Figure 5.2. Empty article-editing screen as it looks when adding a new article: (A) Joomla! 3 and (B) Joomla! 2.5
Figure 5.3. Article Manager with three articles added
Now open one of your articles. You can do this by clicking the name or checking the check box next to the name and clicking the Edit button. The Article Edit screen has quite a few options available, but for beginning purposes we will cover only the most important parts of the screen to get you started and give basic information regarding the more complex items. As you get more familiar with Joomla! and content editing, you will be able to decide whether the complex items are a benefit to your site.
First, notice that you can now modify the article if you want. Next, look at the Publishing Options tab or slider. Notice that some of the information that was blank before has now been filled in, including the alias (very important because it is used to create the URLs or links to specific pages on your site), the created date, the author (you), the publication start date (today), the publication end date (set to 0 by default, which means that there is no end date), and the revision number. With the exception of the revision number, you can modify any of these simply by editing the fields and then saving the article. However, most of the time you can just let Joomla! manage these fields for you. For example, you may want to change your alias if the title is very long, or you may have a specific idea about the URL you want for that article. An alias should never contain spaces (Joomla! won’t allow you to save an alias that does), and underscores should be avoided (they can be hard to read), as should uppercase letters (users may mistakenly type the URL in the wrong case and not find your page), but other than that the choice is up to you.
The other tab or slider that you should always pay attention to is Metadata. Metadata provides search engines and other applications with information about the content of this specific article. Previously you created metadata that described the site as a whole, but usually you would like this to be more specific to help search engines identify individual articles to people doing searches. Fill in the description with one or two sentences and the keywords with between two and five terms.

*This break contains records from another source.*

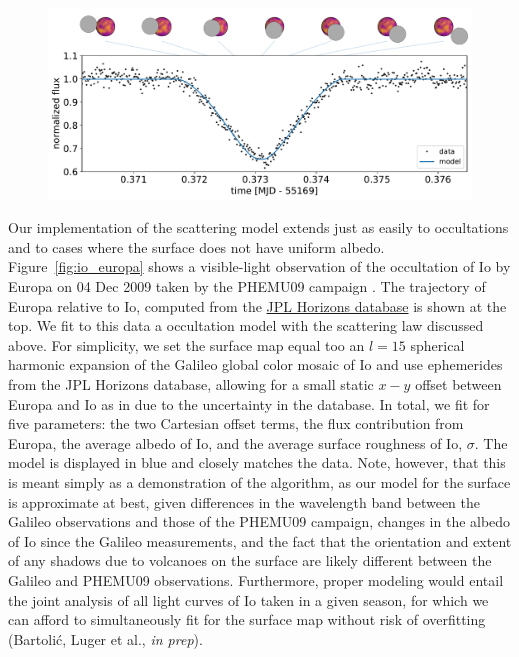 \documentclass[modern]{aastex62}
\begin{document}
\begin{figure}[t!]
    \begin{centering}
        \includegraphics[width=\linewidth]{figures/io_europa.pdf}
    \end{centering}
\end{figure}

Our implementation of the scattering model extends just as easily
to occultations and to cases where the surface does not have uniform albedo.
Figure~\ref{fig:io_europa} shows a visible-light observation of the
occultation of Io by Europa on 04 Dec 2009 taken by the PHEMU09
campaign \citep{Arlot2014}. The trajectory of Europa relative to Io,
computed from the \href{https://ssd.jpl.nasa.gov/horizons.cgi}{JPL Horizons database}
is shown at the top. We fit to this data a \starry occultation model
with the scattering law discussed above.
For simplicity, we set the surface map equal too
an $l=15$ spherical harmonic expansion of the Galileo global color mosaic
of Io \citep{Becker2005} and use ephemerides from the JPL Horizons
database, allowing for a small static $x-y$ offset between Europa and Io as
in \citep{Arlot2014} due to the uncertainty in the database. In total,
we fit for five parameters: the two Cartesian offset terms,
the flux contribution from Europa, the average
albedo of Io, and the average surface roughness of Io, $\sigma$. The model
is displayed in blue and closely matches the data.
%
Note, however, that this is meant simply as a demonstration of the \starry
algorithm, as our model for the surface is approximate at best, given
differences in the wavelength band between the Galileo observations and
those of the PHEMU09 campaign, changes in the albedo of Io since the Galileo
measurements, and the fact that the orientation and extent of any shadows
due to volcanoes on the surface are likely different between the Galileo
and PHEMU09 observations. Furthermore,
proper modeling would entail the
joint analysis of all light curves of Io taken in a given season, for which
we can afford to simultaneously fit for the surface map without risk of
overfitting (Bartoli\'c, Luger et al., \emph{in prep}).
\end{document}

Keywords are used internally to find content items with the same keywords as other items and are also indexed by Smart Search, the Joomla! advanced search component.
Go back to the main tab for editing your article. Let’s look at the details of this page more closely. There are a number of things to notice and important settings for the article on this page.
When you created your article and now that you are editing it, you are using the default editor that is installed with Joomla! It’s a very popular Web content editor called TinyMCE. As shown in Figure 5.4, across the top of the editor you can see icons that represent the different editing capabilities that the editor has, which are very similar to the editing icons in most word processing programs and office suites. Hovering your mouse over each of the icons in the editor toolbars will supply a tool tip that will tell you what the editing function does (1).
Figure 5.4. TinyMCE Editor with menu buttons above and below the editing area
Underneath the content text box are a number of buttons (2):
- Article: This is the button that allows you to link your article to another article on your site.
- Image: This is the button for the Media Manager, which will allow you to upload images to your Web site; you can also use it to place the images you have already uploaded into your Web site.
- Page Break: This is how you can break very long content items into a number of shorter pages through which the user can navigate inside the article itself. Joomla! will automatically create a navigational table of contents for your article using the page breaks to define the sections of the article.
- Read More: This is how you insert a link to the rest of the article if you want to show some introductory text instead of the full article on every page. Using Read More allows you to have teaser text to draw people into your site by encouraging them to click to see more of an article. In Joomla! people commonly refer to the first area as the intro text and the second as the full text.
- Toggle editor: This button toggles the editor between What You See Is What You Get (WYSIWYG) mode, which is a visual layout, and a code view mode, which shows your content item with the HTML tags that direct how the content will display. If you are familiar with simple HTML, you can format your content code using HTML tags.
Also on this main editing page are some very important settings. Status lets you assign this specific article to Published, Unpublished, Archived, or Trashed status. Access determines what viewing access level the article is assigned to. We introduced these in Chapter 4. Featured determines whether this article will be included in a featured article layout that you have the option of using. Featured layouts bring together selected articles from different categories. Language allows you to select a language for your content, but if you are using only one language on your site, you can simply leave all articles on the All setting. This option is used for multilingual sites and the All setting means that readers using all languages should see this article.